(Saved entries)
************
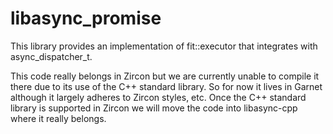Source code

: # libasync_promise

This library provides an implementation of fit::executor that integrates
with async_dispatcher_t.

This code really belongs in Zircon but we are currently unable to compile it
there due to its use of the C++ standard library.  So for now it lives in Garnet
although it largely adheres to Zircon styles, etc.  Once the C++ standard
library is supported in Zircon we will move the code into libasync-cpp where it
really belongs.
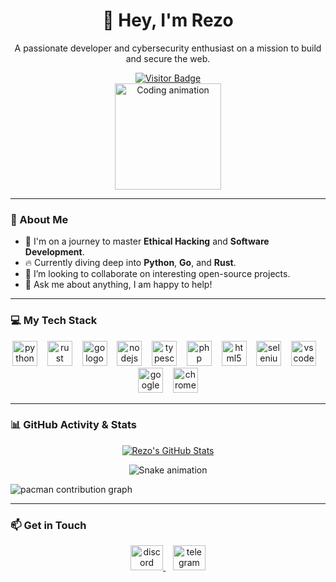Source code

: <div align="center">
  <h1>👋 Hey, I'm Rezo</h1>
  <p>A passionate developer and cybersecurity enthusiast on a mission to build and secure the web.</p>
  <a href="https://github.com/RezoxP">
    <img src="https://visitor-badge.laobi.icu/badge?page_id=RezoxP.RezoxP&" alt="Visitor Badge" />
  </a>
</div>

<div align="center">
  <img height="170" src="https://user-images.githubusercontent.com/74038190/212284113-f9491743-7f28-4061-a359-f28b4e3a0933.gif" alt="Coding animation" />
</div>

---

### 🌱 About Me

- 🎯 I'm on a journey to master **Ethical Hacking** and **Software Development**.
- 🔥 Currently diving deep into **Python**, **Go**, and **Rust**.
- 🤝 I’m looking to collaborate on interesting open-source projects.
- 💬 Ask me about anything, I am happy to help!

---

### 💻 My Tech Stack

<p align="center">
  <img src="https://cdn.jsdelivr.net/gh/devicons/devicon/icons/python/python-original.svg" height="40" alt="python logo" />
  &nbsp;&nbsp;
  <img src="https://cdn.jsdelivr.net/gh/devicons/devicon/icons/rust/rust-original.svg" height="40" alt="rust logo" />
  &nbsp;&nbsp;
  <img src="https://cdn.jsdelivr.net/gh/devicons/devicon/icons/go/go-original-wordmark.svg" height="40" alt="go logo" />
  &nbsp;&nbsp;
  <img src="https://cdn.jsdelivr.net/gh/devicons/devicon/icons/nodejs/nodejs-original.svg" height="40" alt="nodejs logo" />
  &nbsp;&nbsp;
  <img src="https://cdn.jsdelivr.net/gh/devicons/devicon/icons/typescript/typescript-original.svg" height="40" alt="typescript logo" />
  &nbsp;&nbsp;
  <img src="https://cdn.jsdelivr.net/gh/devicons/devicon/icons/php/php-original.svg" height="40" alt="php logo" />
  &nbsp;&nbsp;
  <img src="https://cdn.jsdelivr.net/gh/devicons/devicon/icons/html5/html5-original.svg" height="40" alt="html5 logo" />
  &nbsp;&nbsp;
  <img src="https://cdn.jsdelivr.net/gh/devicons/devicon/icons/selenium/selenium-original.svg" height="40" alt="selenium logo" />
  &nbsp;&nbsp;
  <img src="https://cdn.jsdelivr.net/gh/devicons/devicon/icons/vscode/vscode-original.svg" height="40" alt="vscode logo" />
  &nbsp;&nbsp;
  <img src="https://cdn.jsdelivr.net/gh/devicons/devicon/icons/google/google-original.svg" height="40" alt="google logo" />
  &nbsp;&nbsp;
  <img src="https://cdn.jsdelivr.net/gh/devicons/devicon/icons/chrome/chrome-original.svg" height="40" alt="chrome logo" />
</p>

---

### 📊 GitHub Activity & Stats

<p align="center">
  <a href="https://github.com/anuraghazra/github-readme-stats">
    <img src="https://github-readme-stats.vercel.app/api?username=RezoxP&show_icons=true&theme=tokyonight&hide_border=true&include_all_commits=true&count_private=true" alt="Rezo's GitHub Stats" />
  </a>
</p>

<p align="center">
  <img src="https://raw.githubusercontent.com/RezoxP/RezoxP/output/snake.svg" alt="Snake animation" />
</p>

<picture>
  <source media="(prefers-color-scheme: dark)" srcset="https://raw.githubusercontent.com/RezoxP/RezoxP/output/pacman-contribution-graph-dark.svg">
  <source media="(prefers-color-scheme: light)" srcset="https://raw.githubusercontent.com/RezoxP/RezoxP/output/pacman-contribution-graph.svg">
  <img alt="pacman contribution graph" src="https://raw.githubusercontent.com/RezoxP/RezoxP/output/pacman-contribution-graph.svg">
</picture>

---

### 📫 Get in Touch

<p align="center">
  <a href="https://discordapp.com/users/762999732833746944" target="_blank">
    <img src="https://raw.githubusercontent.com/maurodesouza/profile-readme-generator/master/src/assets/icons/social/discord/default.svg" width="52" height="40" alt="discord logo" />
  </a>
  &nbsp;&nbsp;
  <a href="https://t.me/Rezo_ne" target="_blank">
    <img src="https://raw.githubusercontent.com/maurodesouza/profile-readme-generator/master/src/assets/icons/social/telegram/default.svg" width="52" height="40" alt="telegram logo" />
  </a>
</p>
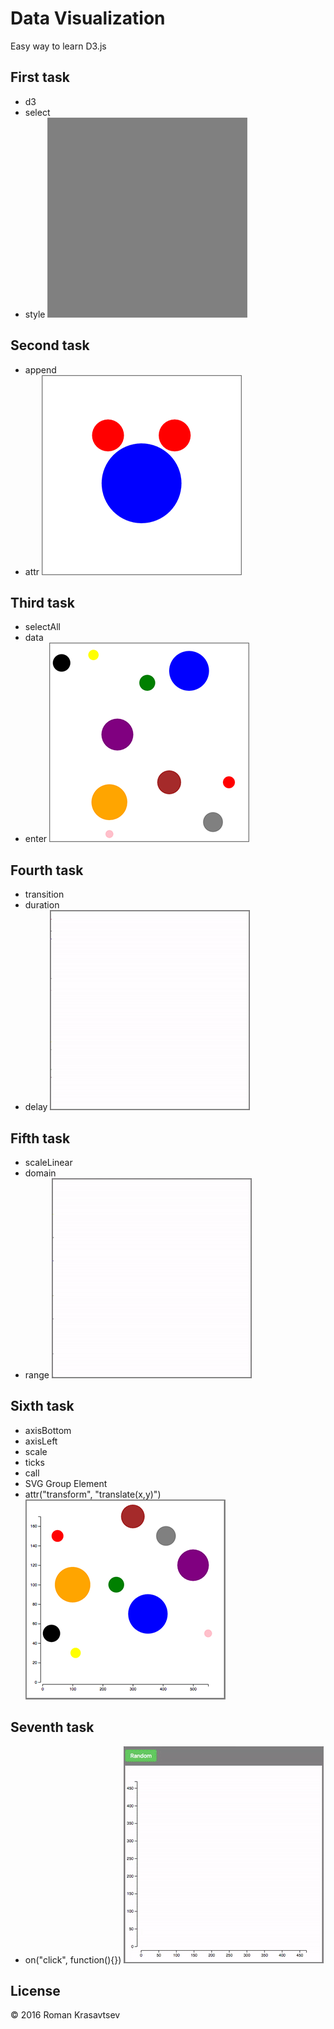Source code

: # Data Visualization
Easy way to learn D3.js

## First task
* d3
* select
* style
![First task](https://github.com/RomanKrasavtsev/Data-Visualization/raw/master/images/1_selecting_element.png)

## Second task
* append
* attr
![Second task](https://github.com/RomanKrasavtsev/Data-Visualization/raw/master/images/2_creating_elements.png)

## Third task
* selectAll
* data
* enter
![Third task](https://github.com/RomanKrasavtsev/Data-Visualization/raw/master/images/3_creating_elements_from_data.png)

## Fourth task
* transition
* duration
* delay
![Fourth task](https://github.com/RomanKrasavtsev/Data-Visualization/raw/master/images/4_transitions.gif)

## Fifth task
* scaleLinear
* domain
* range
![Fifth task](https://github.com/RomanKrasavtsev/Data-Visualization/raw/master/images/5_scales.gif)

## Sixth task
* axisBottom
* axisLeft
* scale
* ticks
* call
* SVG Group Element
* attr("transform", "translate(x,y)")
![Sixth task](https://github.com/RomanKrasavtsev/Data-Visualization/raw/master/images/6_axes.png)

## Seventh task
* on("click", function(){})
![Seventh task](https://github.com/RomanKrasavtsev/Data-Visualization/raw/master/images/7_random.gif)

## License
© 2016 Roman Krasavtsev
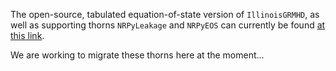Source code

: The open-source, tabulated equation-of-state version of `IllinoisGRMHD`, as well as supporting thorns `NRPyLeakage` and `NRPyEOS` can currently be found [at this link](https://github.com/leowerneck/Tabulated_EOS_IllinoisGRMHD/).

We are working to migrate these thorns here at the moment...
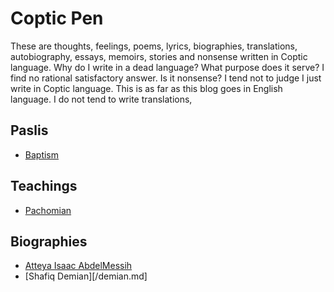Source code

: # Coptic Pen
These are thoughts, feelings, poems, lyrics, biographies, translations, autobiography, essays, memoirs, stories and nonsense written in Coptic language. Why do I write in a dead language? What purpose does it serve? I find no rational satisfactory answer. Is it nonsense? I tend not to judge I just write in Coptic language. This is as far as this blog goes in English language. I do not tend to write translations,

## Paslis
- [Baptism](/baptism-psali.md)

## Teachings
- [Pachomian](/pachomian.md)

## Biographies
- [Atteya Isaac AbdelMessih](/isaac.md)
- [Shafiq Demian][/demian.md]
************
Work request: Where a line of the records contains the word "into", copy that line.

Task response:
library is supported in Zircon we will move the code into libasync-cpp where it
- 🔥 Currently diving deep into **Python**, **Go**, and **Rust**.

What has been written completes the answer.